Extended Data Fig. 4: Analysis of ganglioside storage in a temporospatial manner.

A) Bar graphs depicting dysregulated ganglioside deposition in brain homogenates of Hexb^−/− (n = 6) and Hexb^+/− mice (n = 3) at 120 days of age measured by untargeted lipidomics (LC-MS). B) Spatial MALDI mass spectrometry imaging (MALDI-MSI) on Hexb^−/− and Hexb^+/− brains at P0 (upper row), P7 (mid row), and P120 (bottom row).

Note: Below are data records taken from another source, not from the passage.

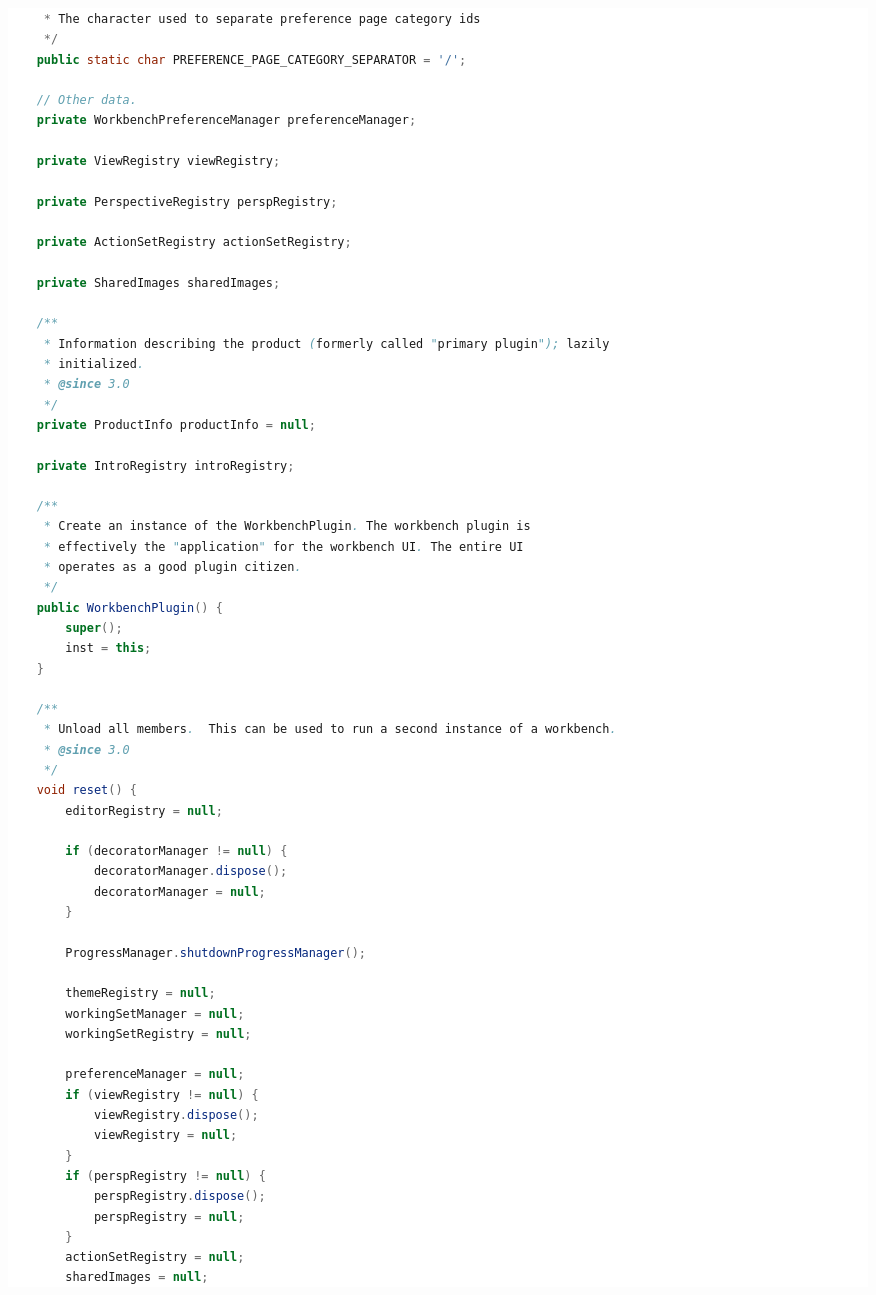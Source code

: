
 ```java
     * The character used to separate preference page category ids
     */
    public static char PREFERENCE_PAGE_CATEGORY_SEPARATOR = '/';

    // Other data.
    private WorkbenchPreferenceManager preferenceManager;

    private ViewRegistry viewRegistry;

    private PerspectiveRegistry perspRegistry;

    private ActionSetRegistry actionSetRegistry;

    private SharedImages sharedImages;

    /**
     * Information describing the product (formerly called "primary plugin"); lazily
     * initialized.
     * @since 3.0
     */
    private ProductInfo productInfo = null;

    private IntroRegistry introRegistry;

    /**
     * Create an instance of the WorkbenchPlugin. The workbench plugin is
     * effectively the "application" for the workbench UI. The entire UI
     * operates as a good plugin citizen.
     */
    public WorkbenchPlugin() {
        super();
        inst = this;
    }

    /**
     * Unload all members.  This can be used to run a second instance of a workbench.
     * @since 3.0 
     */
    void reset() {
        editorRegistry = null;

        if (decoratorManager != null) {
            decoratorManager.dispose();
            decoratorManager = null;
        }

        ProgressManager.shutdownProgressManager();

        themeRegistry = null;
        workingSetManager = null;
        workingSetRegistry = null;

        preferenceManager = null;
        if (viewRegistry != null) {
            viewRegistry.dispose();
            viewRegistry = null;
        }
        if (perspRegistry != null) {
            perspRegistry.dispose();
            perspRegistry = null;
        }
        actionSetRegistry = null;
        sharedImages = null;
```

For each indicated ganglioside, ion images representative for three biological replicates are shown. Color scale represents a visual map of the intensities (in arbitrary units) of the ion images. C) Heatmap showing all differentially regulated and annotated lipids in the brain of P0, P7, and P120 Hexb^−/− (n = 3) and Hexb^+/+ (n = 3) control mice. Color scale indicates the z-score. D) MALDI MSI on the thalamus of Hexb^−/− and Hexb^+/− mice at P120. For each indicated ganglioside, ion images representative for three biological replicates are shown. Color scale represents a visual map of the intensities (in arbitrary units) of the ion images. E) Representative immunofluorescence images of GM2 storage in neurons and microglia in Hexb^−/− mice. Triangles point to GM2⁺IBA1⁺ microglia or GM2⁺NeuN⁺ neurons. F) Representative immunofluorescence images of GM2 storage (green) in lysosomes (LAMP1⁺, yellow) in microglia (IBA1⁺, red, top panel) or neurons (NeuN⁺, red, bottom panel), respectively. Orange color indicates Hexb^−/− mice and blue color Hexb^+/− mice. G) Quantification of lysosomal GM2, shown as the integrated fluorescence intensity of GM2 signal within LAMP1⁺ lysosomal areas, normalized to the cell area defined by IBA1⁺ (microglia) and NeuN⁺ (neurons) signals, respectively. Each symbol indicates one mouse. Data shown as mean ± s.e.m. Statistical analyses: Unpaired Student’s t-test comparisons were used for statistical testing (A); two-way ANOVA followed by Tukey’s test for correcting multiple comparisons was used for statistical testing (G).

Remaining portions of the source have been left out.